One of the big new additions to Unity Technology’s 5.4 roll out is the OpenVR support for the HTC Vive, the Oculus Rift, Gear VR and the PlayStatoin VR platform. It’s one of many new upgrades that appears in Unity 5.4, which is currently available to download right now.
Over on the official Unity 3D website they have a lengthy blog post detailing all of the new features and updates available in the latest version of the development toolset. There’s a lot to cover but I’ll stick to the important stuff.
The OpenVR setup has been refined and optimized in Unity 5.4 with reduced redundancies in duplicate functionality, so there’s better performance on the software side when it comes to rendering passes. This is also imperative for maintaining and sustaining playable frame-rates. For those developing VR titles and apps, you know how important it is to make sure that users aren’t suffering from frame-stutter or dropped frames in a VR app, otherwise you’ll end up making a bunch of people sick… sort of like what happened with Capcom and the Resident Evil 7 VR demo.
They offer some tutorials on how to get started with integrating VR support into your project over on the Unity website.
Additionally, they have plans on natively integrating Google DayDream into an upcoming build of the Unity 3D game engine, so keep your eyes peeled for that.
Some of the other updates includes shorter build times for WebGL, as well as the ability to make use of a cloud build setup right from the editor.
Another fairly important part of the 5.4 update is improved multithreaded rendering. I still can’t believe we have such piss-poor multithreaded support in this day and age, well over a decade removed from having multiple cores in our computers and consoles. Nevertheless, they’ve optimized it so that graphics command lists can be spread across multiple CPU cores instead of dealing with the bottlenecks associated with cramming them through just one or two cores.
And speaking of optimizations for multithreaded functions… multiple identical geometries that share the same material can now be rendered with fewer draw calls from the GPU. So now when you have large buildings crumbling and lots of debris flying, you can utilize Unity 5.4’s GPU instancing across home consoles and PC making use of Direct X 11 and 12 Shader Model 4.0 and higher functionality.

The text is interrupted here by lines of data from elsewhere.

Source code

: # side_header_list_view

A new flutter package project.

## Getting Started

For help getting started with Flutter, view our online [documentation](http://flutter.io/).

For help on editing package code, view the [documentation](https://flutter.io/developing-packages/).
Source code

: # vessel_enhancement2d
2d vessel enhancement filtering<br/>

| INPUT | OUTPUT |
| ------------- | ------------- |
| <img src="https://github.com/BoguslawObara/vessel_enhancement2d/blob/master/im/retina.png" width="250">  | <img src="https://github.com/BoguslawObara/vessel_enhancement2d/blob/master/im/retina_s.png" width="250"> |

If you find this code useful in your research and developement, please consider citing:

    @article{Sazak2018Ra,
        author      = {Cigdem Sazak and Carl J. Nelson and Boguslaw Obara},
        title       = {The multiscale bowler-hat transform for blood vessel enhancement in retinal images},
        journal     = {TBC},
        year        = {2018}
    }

The Unreal Engine already has optimization for features like the GPU instancing, as well as integrated support for Nvidia’s physics systems if you have a GTX brand card, it makes creating dynamic scenarios with crumbling rocks, lots of debris or many moving parts sharing identical material a lot easier to render to the screen without dampening the performance. It’s nice to see the Unity playing catch up here, and this should help a lot with games that have very complex scenarios that may utilize a lot of the same materials and meshes within a single instance.
There’s also better particle lighting and motion vector illustrations that have been implemented into Unity 5.4 that you can check out and see demonstrated in brief clips over on the official Unity website. You can download the latest version right now and start getting work on your next masterpiece.